START INFORMATION GIVEN

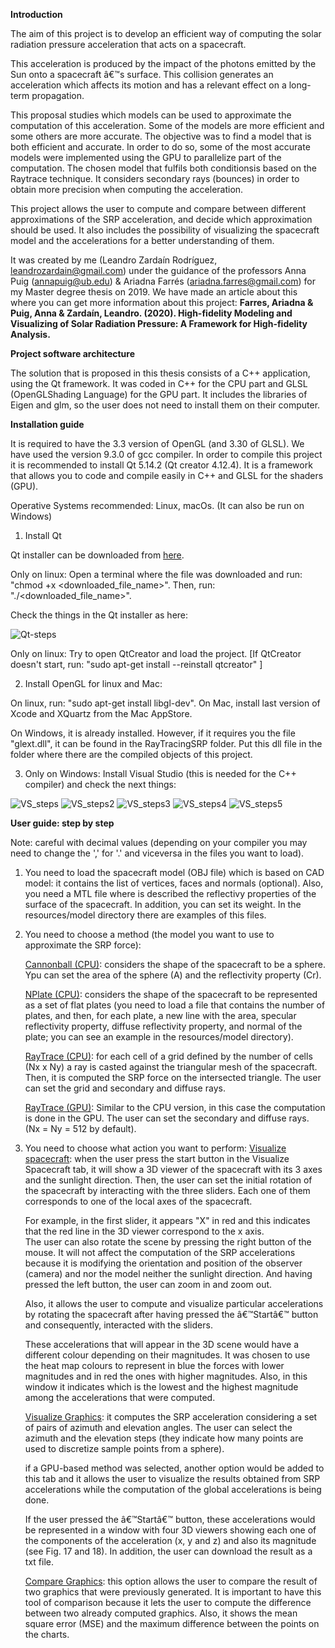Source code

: <b>Introduction</b>

The  aim  of  this  project  is  to  develop  an  efficient  way  of  computing  the solar  radiation  pressure
acceleration  that  acts  on  a  spacecraft.

This acceleration is produced by the impact of the photons emitted by the Sun onto a spacecraft â€™s surface.
This collision generates an acceleration which affects its motion and has a relevant effect on a long-term propagation.

This proposal studies which models can be used to approximate the computation of this acceleration.
Some of the models are more efficient and some others are more accurate.  The objective was to find a model that is
both efficient and accurate.  In order to do so, some of the most accurate models were implemented using the GPU to
parallelize part of the computation. The chosen model that fulfils both conditionsis based on the Raytrace technique.
It considers secondary rays (bounces) in order to obtain more precision when computing the acceleration.

This project  allows the  user  to  compute  and compare  between  different  approximations  of  the  SRP acceleration, 
and decide which approximation should be used.
It also includes the possibility  of  visualizing  the  spacecraft  model  and  the  accelerations  for  a  better
understanding of them.

It was created by me (Leandro Zardaín Rodríguez, leandrozardain@gmail.com) under the guidance of the professors Anna Puig (annapuig@ub.edu) & Ariadna Farrés (ariadna.farres@gmail.com) for my Master degree thesis on 2019. We have made an article about this where you can get more information about this project:
<b>Farres, Ariadna & Puig, Anna & Zardaín, Leandro. (2020). High-fidelity Modeling and Visualizing of Solar Radiation Pressure: A Framework for High-fidelity Analysis. </b>

<b>Project software architecture</b>

The solution that is proposed in this thesis consists of a C++ application,  using the Qt framework.  It was coded in C++
for the CPU part and GLSL (OpenGLShading Language) for the GPU part.  It includes the libraries of Eigen and glm, so the
user does not need to install them on their computer.

<b>Installation guide</b>

It is required to have the 3.3 version of OpenGL (and 3.30 of GLSL).
We have used the version 9.3.0 of gcc compiler.
In order to compile this project it is recommended to install Qt 5.14.2 (Qt creator 4.12.4). It is a framework that allows you
to code and compile easily in C++ and GLSL for the shaders (GPU).

Operative Systems recommended: Linux, macOs. (It can also be run on Windows)

1. Install Qt

Qt installer can be downloaded from <a href="https://www.qt.io/download-qt-installer?utm_referrer=https%3A%2F%2Fwww.qt.io%2Fdownload-open-source%3Futm_referrer%3Dhttps%253A%252F%252Fwww.qt.io%252Fdownload">here</a>.

Only on linux: Open a terminal where the file was downloaded and run: "chmod +x <downloaded_file_name>". Then, run: "./<downloaded_file_name>". 

Check the things in the Qt installer as here:

![Qt-steps](https://user-images.githubusercontent.com/6904485/149152638-e967d5f9-7c89-495f-b0b2-62e7ebb9e137.PNG)

Only on linux: Try to open QtCreator and load the project. [If QtCreator doesn't start, run: "sudo apt-get install --reinstall qtcreator" ]

2. Install OpenGL for linux and Mac:

On linux, run: "sudo apt-get install libgl-dev".
On Mac, install last version of Xcode and XQuartz from the Mac AppStore.

On Windows, it is already installed. However, if it requires you the file "glext.dll", it can be found in the RayTracingSRP folder. Put this dll file in the folder where there are the compiled objects of this project.

3. Only on Windows: Install Visual Studio (this is needed for the C++ compiler) and check the next things:

![VS_steps](https://user-images.githubusercontent.com/6904485/149152665-ffe51f07-ad75-4711-beac-c75b1060a6ab.PNG)
![VS_steps2](https://user-images.githubusercontent.com/6904485/149152672-6210fcf0-6909-4be9-8bd5-1d8b7adc7db1.PNG)
![VS_steps3](https://user-images.githubusercontent.com/6904485/149152680-9a990ba6-70cf-4f7a-b716-b91333e084b5.PNG)
![VS_steps4](https://user-images.githubusercontent.com/6904485/149152686-69a68e1b-f912-46ca-b4bc-20ac3dadeb91.PNG)
![VS_steps5](https://user-images.githubusercontent.com/6904485/149152695-248869c0-7d05-43d9-b361-ff01afec9caa.PNG)


<b>User guide: step by step</b>

Note: careful with decimal values (depending on your compiler you may need to change the ',' for '.' and viceversa in the files you want to load).

1. You need to load the spacecraft model (OBJ file) which is based on CAD model: it contains the list of vertices, faces 
	and normals (optional). Also, you need a MTL file where is described the reflectivy properties of the surface of
	the spacecraft. In addition, you can set its weight. In the resources/model directory there are examples of this files.

2. You need to choose a method (the model you want to use to approximate the SRP force):

	<u>Cannonball (CPU)</u>: considers the shape of the spacecraft to be a sphere. Ypu can set the area of the sphere (A) and the reflectivity
	property (Cr).
	
	<u>NPlate (CPU)</u>: considers the shape of the spacecraft to be represented as a set of flat plates (you need to load a file that contains
	the number of plates, and then, for each plate, a new line with the area, specular reflectivity property, diffuse reflectivity
	property, and normal of the plate; you can see an example in the resources/model directory).
	
	<u>RayTrace (CPU)</u>: for each cell of a grid defined by the number of cells (Nx x Ny) a ray is casted against the triangular mesh of the
	spacecraft. Then, it is computed the SRP force on the intersected triangle. The user can set the grid and secondary and diffuse
	rays.
	
	<u>RayTrace (GPU)</u>: Similar to the CPU version, in this case the computation is done in the GPU. The user can set the secondary and diffuse rays.
	(Nx = Ny = 512 by default).

3. You need to choose what action you want to perform:
	<u>Visualize spacecraft</u>: when the user press the start button in the Visualize Spacecraft tab, it will show a 3D viewer of the spacecraft with
	its 3 axes and the sunlight direction. Then, the user can set the initial rotation of the spacecraft by interacting with
	the three sliders. Each one of them corresponds to one of the local axes of the spacecraft. 
	
	For example, in the first slider, it appears "X" in red and this indicates that the red line in the 3D viewer correspond to the x axis. 	
	The user can also rotate the scene by pressing the right button of the mouse. It will not affect the computation of the SRP
	accelerations because it is modifying the orientation and position of the observer (camera) and nor the model neither the sunlight
	direction. And having pressed the left button, the user can zoom in and zoom out.
	
	Also, it allows the user to compute and visualize particular accelerations by rotating the spacecraft after having pressed the â€™Startâ€™
	button and consequently, interacted with the sliders.
	
	These accelerations that will appear in the 3D scene would have a different colour depending on their magnitudes. It was chosen to use
	the heat map colours to represent in blue the forces with lower magnitudes and in red the ones with higher magnitudes. Also, in this
	window it indicates which is the lowest and the highest magnitude among the accelerations that were computed.
	
	<u>Visualize Graphics</u>: it computes the SRP acceleration considering a set of pairs of azimuth and elevation angles. The user can select the
	azimuth and the elevation steps (they indicate how many points are used to discretize sample points from a sphere).
	
	if a GPU-based method was selected, another option would be added to this tab and it allows the user to visualize the results obtained
	from SRP accelerations while the computation of the global accelerations is being done.
	
	If the user pressed the â€™Startâ€™ button, these accelerations would be represented in a window with four 3D viewers showing each one of the
	components of the acceleration (x, y and z) and also its magnitude (see Fig. 17 and 18). In addition, the user can download the result
	as a txt file.
		
	<u>Compare Graphics</u>: this option allows the user to compare the result of two graphics that were previously generated. It is important to have this
	tool of comparison because it lets the user to compute the difference between two already computed graphics. Also, it shows the mean
	square error (MSE) and the maximum difference between the points on the charts.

END INFORMATION GIVEN

* **TASK OBJECTIVE**
Please give an exact copy of the entries above, from the line with "the spacecraft. In" down to the line with "2. You need", inclusive, and nothing else.

* **SOLUTION BELOW**
	the spacecraft. In addition, you can set its weight. In the resources/model directory there are examples of this files.

2. You need to choose a method (the model you want to use to approximate the SRP force):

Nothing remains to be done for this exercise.